On Friday 10 February 2006 14:17, John Madden wrote:
> On (10/02/06 13:42), Brendan Halpin didst pronounce:
> > Is it normal practice for a mail server to
> >
> > 1: silently accept mail for a non-existent local user?
>> This can happen if there's a catch-all in place -- essientally a mailbox
> that catches all mail to a domain that isn't caught by any other
> mailbox.
>
Bouncing mail to unknown recipients invariably ends up being sent to a
non-existant / forged sender which in turn bounces back again. Exim allows
for recipient checking at smtp time and drops the smtp connection with an
error rather than generate a bounce.
> > 2: silently accept mail for a non-existent non-local domain?
>> To the best of my knowledge, this shouldn't happen. If the domain
> doesn't have an MX record, then the mail server doesn't know where to
> send the mail and it should be bounced back to the sender.
Agreed, I would never configure a mail server to do this....
>> > 3: not pass back error messages resulting from trying to relay to a
> > non-existent domain?
>> Any fatal errors should be sent back to the sender.
>
> > 4: not pass back other error messages (e.g. SMTP level spam checks,
> > or no-such-user at the non-local domain)?

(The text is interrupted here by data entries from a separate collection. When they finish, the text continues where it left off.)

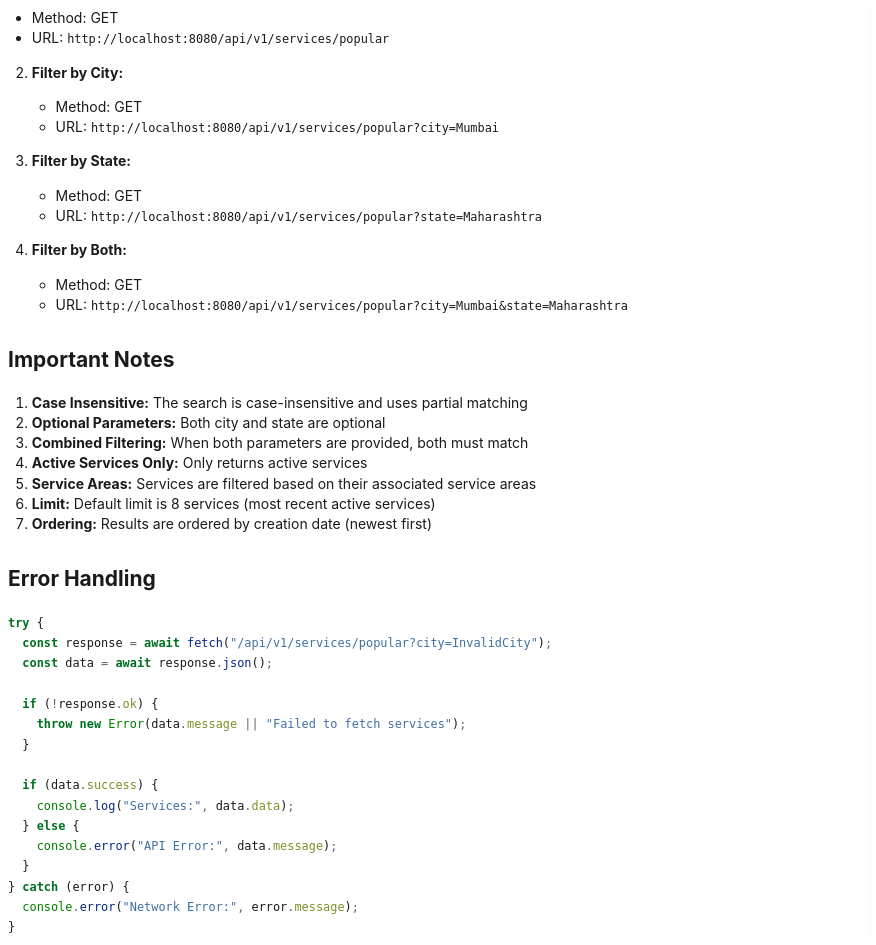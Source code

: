    - Method: GET
   - URL: `http://localhost:8080/api/v1/services/popular`

2. **Filter by City:**

   - Method: GET
   - URL: `http://localhost:8080/api/v1/services/popular?city=Mumbai`

3. **Filter by State:**

   - Method: GET
   - URL: `http://localhost:8080/api/v1/services/popular?state=Maharashtra`

4. **Filter by Both:**
   - Method: GET
   - URL: `http://localhost:8080/api/v1/services/popular?city=Mumbai&state=Maharashtra`

## Important Notes

1. **Case Insensitive:** The search is case-insensitive and uses partial matching
2. **Optional Parameters:** Both city and state are optional
3. **Combined Filtering:** When both parameters are provided, both must match
4. **Active Services Only:** Only returns active services
5. **Service Areas:** Services are filtered based on their associated service areas
6. **Limit:** Default limit is 8 services (most recent active services)
7. **Ordering:** Results are ordered by creation date (newest first)

## Error Handling

```javascript
try {
  const response = await fetch("/api/v1/services/popular?city=InvalidCity");
  const data = await response.json();

  if (!response.ok) {
    throw new Error(data.message || "Failed to fetch services");
  }

  if (data.success) {
    console.log("Services:", data.data);
  } else {
    console.error("API Error:", data.message);
  }
} catch (error) {
  console.error("Network Error:", error.message);
}
```
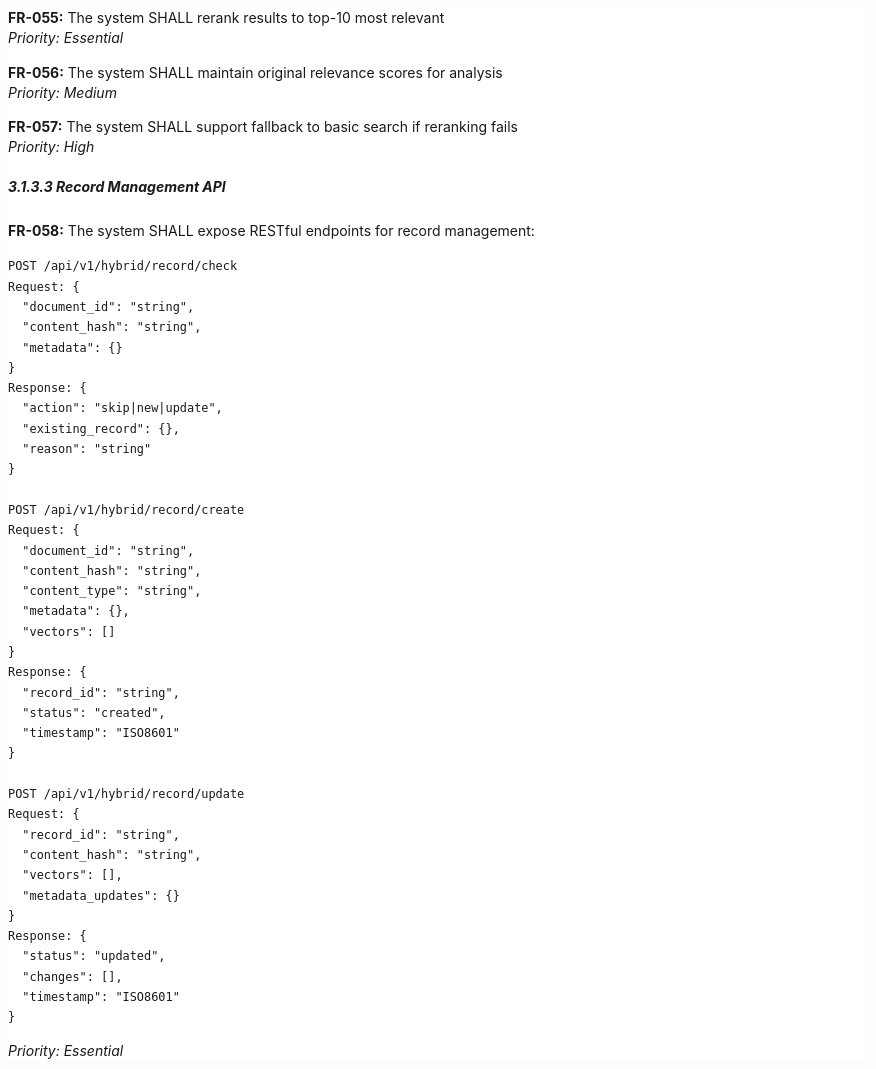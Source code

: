 **FR-055:** The system SHALL rerank results to top-10 most relevant  
*Priority: Essential*

**FR-056:** The system SHALL maintain original relevance scores for analysis  
*Priority: Medium*

**FR-057:** The system SHALL support fallback to basic search if reranking fails  
*Priority: High*

##### 3.1.3.3 Record Management API

**FR-058:** The system SHALL expose RESTful endpoints for record management:

```http
POST /api/v1/hybrid/record/check
Request: {
  "document_id": "string",
  "content_hash": "string",
  "metadata": {}
}
Response: {
  "action": "skip|new|update",
  "existing_record": {},
  "reason": "string"
}

POST /api/v1/hybrid/record/create
Request: {
  "document_id": "string",
  "content_hash": "string",
  "content_type": "string",
  "metadata": {},
  "vectors": []
}
Response: {
  "record_id": "string",
  "status": "created",
  "timestamp": "ISO8601"
}

POST /api/v1/hybrid/record/update
Request: {
  "record_id": "string",
  "content_hash": "string",
  "vectors": [],
  "metadata_updates": {}
}
Response: {
  "status": "updated",
  "changes": [],
  "timestamp": "ISO8601"
}
```
*Priority: Essential*
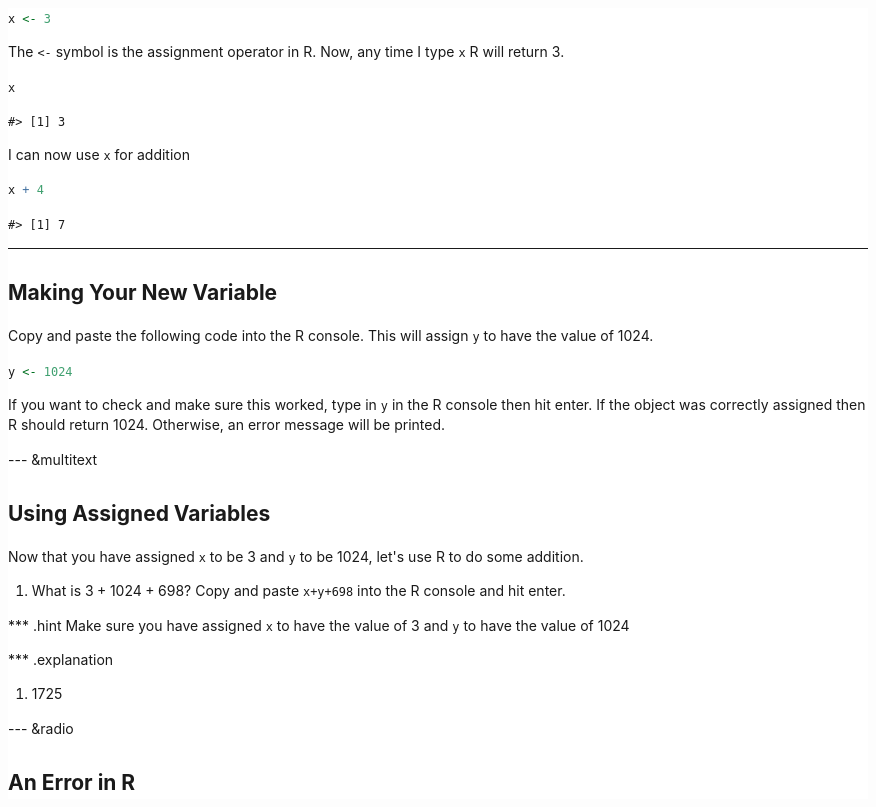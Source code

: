 
```r
x <- 3
```

The `<-` symbol is the assignment operator in R.  Now, any time I type `x` R will return 3.


```r
x
```

```
#> [1] 3
```

I can now use `x` for addition


```r
x + 4
```

```
#> [1] 7
```

--- 

## Making Your New Variable

Copy and paste the following code into the R console.  This will assign `y` to have the value of 1024.


```r
y <- 1024
```

If you want to check and make sure this worked, type in `y` in the R console then hit enter.  If the object was correctly assigned then R should return 1024.  Otherwise, an error message will be printed.

--- &multitext

## Using Assigned Variables

Now that you have assigned `x` to be 3 and `y` to be 1024, let's use R to do some addition.

1. What is $3 + 1024 + 698$?  Copy and paste `x+y+698` into the R console and hit enter.


*** .hint
Make sure you have assigned `x` to have the value of 3 and `y` to have the value of 1024

*** .explanation
1. <span class='answer'>1725</span>

--- &radio
## An Error in R
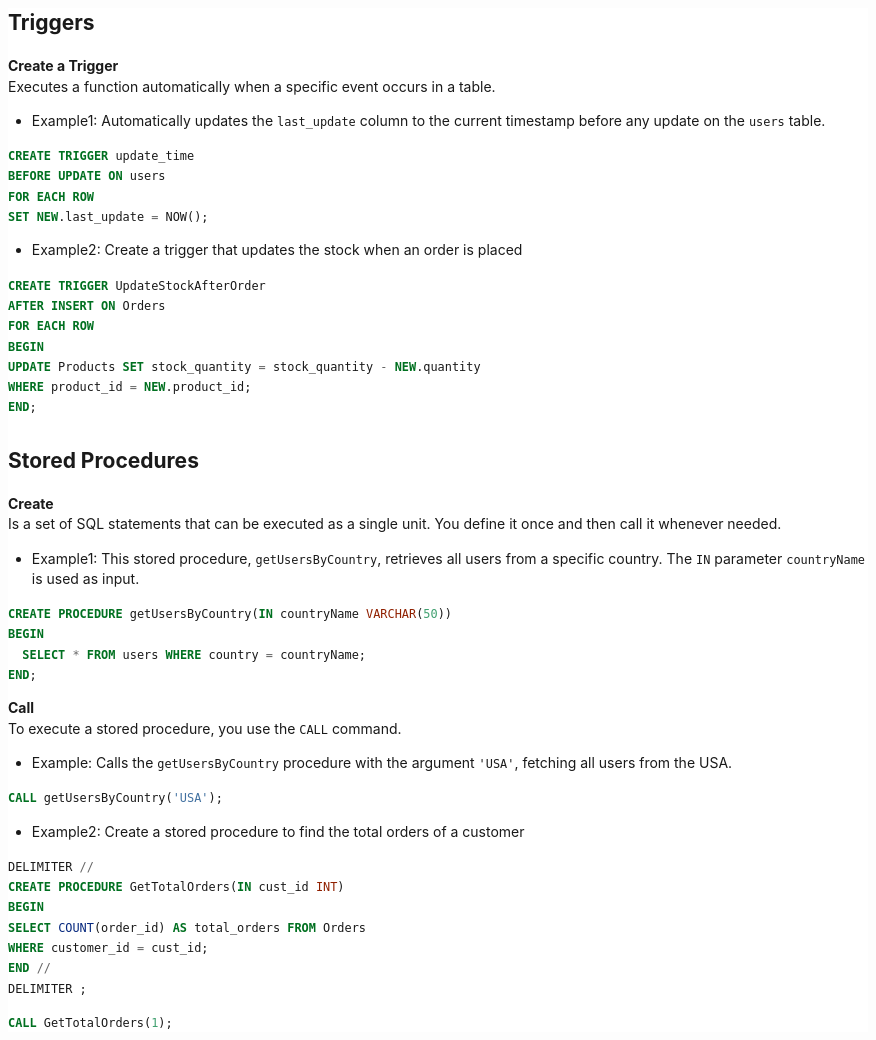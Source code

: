 ## Triggers
**Create a Trigger**  
Executes a function automatically when a specific event occurs in a table.
- Example1: Automatically updates the `last_update` column to the current timestamp before any update on the `users` table.
 ```sql
CREATE TRIGGER update_time
BEFORE UPDATE ON users
FOR EACH ROW
SET NEW.last_update = NOW();
```
- Example2: Create a trigger that updates the stock when an order is placed
```sql
CREATE TRIGGER UpdateStockAfterOrder 
AFTER INSERT ON Orders 
FOR EACH ROW 
BEGIN 
UPDATE Products SET stock_quantity = stock_quantity - NEW.quantity 
WHERE product_id = NEW.product_id; 
END;
```
## Stored Procedures
**Create**  
Is a set of SQL statements that can be executed as a single unit. You define it once and then call it whenever needed.
- Example1: This stored procedure, `getUsersByCountry`, retrieves all users from a specific country. The `IN` parameter `countryName` is used as input.
```sql
CREATE PROCEDURE getUsersByCountry(IN countryName VARCHAR(50))
BEGIN
  SELECT * FROM users WHERE country = countryName;
END;
```
**Call**  
To execute a stored procedure, you use the `CALL` command.
- Example: Calls the `getUsersByCountry` procedure with the argument `'USA'`, fetching all users from the USA.
```sql
CALL getUsersByCountry('USA');
```
- Example2: Create a stored procedure to find the total orders of a customer
```sql
DELIMITER // 
CREATE PROCEDURE GetTotalOrders(IN cust_id INT) 
BEGIN 
SELECT COUNT(order_id) AS total_orders FROM Orders 
WHERE customer_id = cust_id; 
END // 
DELIMITER ;
```
```sql
CALL GetTotalOrders(1);
```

>> I'm not quite sure what you mean here. If it's a fatal error, then the
> sender should be notified. If it's not then the sender isn't notified.
I have to disagree here, sending bounces for virus notification / SPAM alerts
either ends up as an undeliverable / further bounce or mail bombs some
innocent parties mailbox.
We do all our scanning at smtp time, dropping the connection with an error
message if we detect a virus / spam / unknown recipient.
From a security point, we drop the unknown recipients with "550 local error"
rather than an unknown recipient to obfuscate valid addresses against
harvesting.
As an example of the amount of messages a virus outbreak / spam outbreak can
generate here are our stats for a single day in January
Virus count: 441
Spam score between 5 and 15: 516
TOTAL Recipient Verification Failed (including from backup MX): 15328
Spam score over 15: 825
relay not permitted: 2
Messages Relayed: 3301
If we had bounced all the recipient failures, viruses and SPAM this could
concievably have resulted in an additional 35,000 emails if the source
addresses were also invalid (as is likely) which would have left us with a
return of 3,301 valid emails out of approx 50,000 total messages.